**TASK OBJECTIVE**
Exactly as written and without the pictures, output the entries below.
::: THE RECORDS
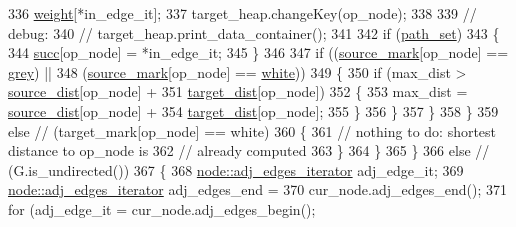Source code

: \begin{DoxyCode}
336                 \mbox{\hyperlink{classbid__dijkstra_a477c4f7ce631df84c832cb7d517cd243}{weight}}[*in\_edge\_it];
337                 target\_heap.changeKey(op\_node);
338 
339                 \textcolor{comment}{// debug:}
340                 \textcolor{comment}{// target\_heap.print\_data\_container();}
341 
342                 \textcolor{keywordflow}{if} (\mbox{\hyperlink{classbid__dijkstra_aa7b329f69600fffae2753f87501dab9d}{path\_set}})
343                 \{
344                 \mbox{\hyperlink{classbid__dijkstra_a7379d185faf9af3820b8292676f9d88a}{succ}}[op\_node] = *in\_edge\_it;
345                 \}
346 
347                     \textcolor{keywordflow}{if} ((\mbox{\hyperlink{classbid__dijkstra_a1b3684b69db38c8eaf9d4fbb056bc392}{source\_mark}}[op\_node] == \mbox{\hyperlink{classbid__dijkstra_a8b7dcccc9fab2ec5edc8da01029c09d5a5e3971e0090719b93ed71811edcd7360}{grey}}) ||
348                     (\mbox{\hyperlink{classbid__dijkstra_a1b3684b69db38c8eaf9d4fbb056bc392}{source\_mark}}[op\_node] == \mbox{\hyperlink{classbid__dijkstra_a8b7dcccc9fab2ec5edc8da01029c09d5abbd36b03487d4100360b3d6e94309b7b}{white}}))
349                 \{
350                     \textcolor{keywordflow}{if} (max\_dist > \mbox{\hyperlink{classbid__dijkstra_a19dc6c350617f0fa5769e5c70781d658}{source\_dist}}[op\_node] +
351                     \mbox{\hyperlink{classbid__dijkstra_a7a46fe8fe075d798eaca14b37aa15c0d}{target\_dist}}[op\_node])
352                 \{
353                     max\_dist = \mbox{\hyperlink{classbid__dijkstra_a19dc6c350617f0fa5769e5c70781d658}{source\_dist}}[op\_node] +
354                     \mbox{\hyperlink{classbid__dijkstra_a7a46fe8fe075d798eaca14b37aa15c0d}{target\_dist}}[op\_node];
355                 \}
356                 \}
357             \}
358             \}
359             \textcolor{keywordflow}{else}    \textcolor{comment}{// (target\_mark[op\_node] == white)}
360             \{
361             \textcolor{comment}{// nothing to do: shortest distance to op\_node is}
362             \textcolor{comment}{//        already computed}
363             \}
364         \}
365         \}
366         \textcolor{keywordflow}{else}    \textcolor{comment}{// (G.is\_undirected())}
367         \{
368         \mbox{\hyperlink{classnode_a12cb1a2167f5f03c054de5e707d3156f}{node::adj\_edges\_iterator}} adj\_edge\_it;
369         \mbox{\hyperlink{classnode_a12cb1a2167f5f03c054de5e707d3156f}{node::adj\_edges\_iterator}} adj\_edges\_end =
370             cur\_node.adj\_edges\_end();
371         \textcolor{keywordflow}{for} (adj\_edge\_it = cur\_node.adj\_edges\_begin();

\end{DoxyCode}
::::::
**REPLY TO THE EXERCISE**
Source code

: \begin{DoxyCode}
336                 \mbox{\hyperlink{classbid__dijkstra_a477c4f7ce631df84c832cb7d517cd243}{weight}}[*in\_edge\_it];
337                 target\_heap.changeKey(op\_node);
338 
339                 \textcolor{comment}{// debug:}
340                 \textcolor{comment}{// target\_heap.print\_data\_container();}
341 
342                 \textcolor{keywordflow}{if} (\mbox{\hyperlink{classbid__dijkstra_aa7b329f69600fffae2753f87501dab9d}{path\_set}})
343                 \{
344                 \mbox{\hyperlink{classbid__dijkstra_a7379d185faf9af3820b8292676f9d88a}{succ}}[op\_node] = *in\_edge\_it;
345                 \}
346 
347                     \textcolor{keywordflow}{if} ((\mbox{\hyperlink{classbid__dijkstra_a1b3684b69db38c8eaf9d4fbb056bc392}{source\_mark}}[op\_node] == \mbox{\hyperlink{classbid__dijkstra_a8b7dcccc9fab2ec5edc8da01029c09d5a5e3971e0090719b93ed71811edcd7360}{grey}}) ||
348                     (\mbox{\hyperlink{classbid__dijkstra_a1b3684b69db38c8eaf9d4fbb056bc392}{source\_mark}}[op\_node] == \mbox{\hyperlink{classbid__dijkstra_a8b7dcccc9fab2ec5edc8da01029c09d5abbd36b03487d4100360b3d6e94309b7b}{white}}))
349                 \{
350                     \textcolor{keywordflow}{if} (max\_dist > \mbox{\hyperlink{classbid__dijkstra_a19dc6c350617f0fa5769e5c70781d658}{source\_dist}}[op\_node] +
351                     \mbox{\hyperlink{classbid__dijkstra_a7a46fe8fe075d798eaca14b37aa15c0d}{target\_dist}}[op\_node])
352                 \{
353                     max\_dist = \mbox{\hyperlink{classbid__dijkstra_a19dc6c350617f0fa5769e5c70781d658}{source\_dist}}[op\_node] +
354                     \mbox{\hyperlink{classbid__dijkstra_a7a46fe8fe075d798eaca14b37aa15c0d}{target\_dist}}[op\_node];
355                 \}
356                 \}
357             \}
358             \}
359             \textcolor{keywordflow}{else}    \textcolor{comment}{// (target\_mark[op\_node] == white)}
360             \{
361             \textcolor{comment}{// nothing to do: shortest distance to op\_node is}
362             \textcolor{comment}{//        already computed}
363             \}
364         \}
365         \}
366         \textcolor{keywordflow}{else}    \textcolor{comment}{// (G.is\_undirected())}
367         \{
368         \mbox{\hyperlink{classnode_a12cb1a2167f5f03c054de5e707d3156f}{node::adj\_edges\_iterator}} adj\_edge\_it;
369         \mbox{\hyperlink{classnode_a12cb1a2167f5f03c054de5e707d3156f}{node::adj\_edges\_iterator}} adj\_edges\_end =
370             cur\_node.adj\_edges\_end();
371         \textcolor{keywordflow}{for} (adj\_edge\_it = cur\_node.adj\_edges\_begin();

\end{DoxyCode}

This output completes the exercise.